23 November 2009 - Turkey will retender a project to build the country's first nuclear power plant after it cancelled an accepted bid from Russia's Atomstroyexport.
The Turkish Electricity Trading and Contracting Company (TETAŞ) cancelled a 2008 tender won by a consortium led by Atomstroyexport, Russia's state nuclear giant, power producer Inter RAO UES, and Turkey's Park Teknik to build four nuclear reactors with a total capacity of 4800 MW at the Mediterranean town of Akkuyu.
The tender had been under fire since it emerged that the consortium was the sole bidder and offered above-market prices for supplying electricity to the Turkish grid.
Turkey was reportedly unhappy with the high generation price offered by Atomstroyexport, which initially offered a rate of $0.21 per kW/hr generation, but then adjusted it downward to $0.153.

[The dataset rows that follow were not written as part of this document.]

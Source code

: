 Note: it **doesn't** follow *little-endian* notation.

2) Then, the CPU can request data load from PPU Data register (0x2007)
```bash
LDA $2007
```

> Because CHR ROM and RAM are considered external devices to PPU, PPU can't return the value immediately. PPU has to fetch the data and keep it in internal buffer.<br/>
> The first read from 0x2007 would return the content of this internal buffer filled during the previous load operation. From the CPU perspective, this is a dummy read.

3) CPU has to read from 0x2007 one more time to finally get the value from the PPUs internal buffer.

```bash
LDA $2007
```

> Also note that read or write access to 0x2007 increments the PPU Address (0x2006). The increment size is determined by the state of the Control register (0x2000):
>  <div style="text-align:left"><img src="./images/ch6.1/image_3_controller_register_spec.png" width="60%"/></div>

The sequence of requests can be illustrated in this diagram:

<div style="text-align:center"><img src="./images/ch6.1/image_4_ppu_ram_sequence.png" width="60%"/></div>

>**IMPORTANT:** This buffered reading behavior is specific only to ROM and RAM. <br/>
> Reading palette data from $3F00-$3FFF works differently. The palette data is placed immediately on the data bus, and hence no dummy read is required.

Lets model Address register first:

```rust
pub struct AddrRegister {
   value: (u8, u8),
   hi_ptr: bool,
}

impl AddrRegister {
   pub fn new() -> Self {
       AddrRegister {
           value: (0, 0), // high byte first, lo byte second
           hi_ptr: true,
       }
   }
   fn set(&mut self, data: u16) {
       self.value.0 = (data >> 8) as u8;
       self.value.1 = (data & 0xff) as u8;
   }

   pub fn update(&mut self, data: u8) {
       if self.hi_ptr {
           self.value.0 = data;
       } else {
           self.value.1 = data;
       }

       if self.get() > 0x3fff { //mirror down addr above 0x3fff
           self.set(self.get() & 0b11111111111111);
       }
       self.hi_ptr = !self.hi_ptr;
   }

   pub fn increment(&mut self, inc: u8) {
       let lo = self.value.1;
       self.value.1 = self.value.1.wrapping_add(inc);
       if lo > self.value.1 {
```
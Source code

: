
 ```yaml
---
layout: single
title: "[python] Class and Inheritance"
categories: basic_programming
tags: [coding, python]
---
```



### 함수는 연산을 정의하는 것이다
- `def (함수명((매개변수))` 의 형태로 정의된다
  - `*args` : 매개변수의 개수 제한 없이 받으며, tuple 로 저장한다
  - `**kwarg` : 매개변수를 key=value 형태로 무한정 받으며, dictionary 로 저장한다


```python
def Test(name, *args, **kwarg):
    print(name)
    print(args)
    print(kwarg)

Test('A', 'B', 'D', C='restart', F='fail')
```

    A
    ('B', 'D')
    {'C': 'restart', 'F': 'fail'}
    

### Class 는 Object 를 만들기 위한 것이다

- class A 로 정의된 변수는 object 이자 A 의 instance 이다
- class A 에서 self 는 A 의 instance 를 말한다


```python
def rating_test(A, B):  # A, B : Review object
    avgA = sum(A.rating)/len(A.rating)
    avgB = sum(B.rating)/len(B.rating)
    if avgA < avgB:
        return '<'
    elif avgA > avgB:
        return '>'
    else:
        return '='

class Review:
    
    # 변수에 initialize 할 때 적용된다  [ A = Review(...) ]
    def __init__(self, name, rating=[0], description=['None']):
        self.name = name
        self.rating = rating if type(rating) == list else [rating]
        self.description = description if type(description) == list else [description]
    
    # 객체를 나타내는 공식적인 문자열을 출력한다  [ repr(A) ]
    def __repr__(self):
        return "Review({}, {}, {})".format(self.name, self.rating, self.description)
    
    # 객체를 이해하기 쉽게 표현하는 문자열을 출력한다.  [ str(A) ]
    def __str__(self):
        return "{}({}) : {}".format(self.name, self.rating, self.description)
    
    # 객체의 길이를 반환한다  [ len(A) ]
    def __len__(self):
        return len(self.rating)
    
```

Sources close to the Energy Ministry say the ministry has already started plans to restart the tender for the plant in Mersin's Akkuyu district, on the Mediterranean coast, and launch a second tender to build and operate a nuclear power plant in Sinop on the Black Sea in 2010.
Turkey will lose about $2bn from its decision to cancel the tender, the newspaper Hurriyet reported.
Critics say Akkuyu is close to a seismic fault line, pointing at a powerful earthquake that killed more than 140 people in the neighbouring province of Adana in 1998.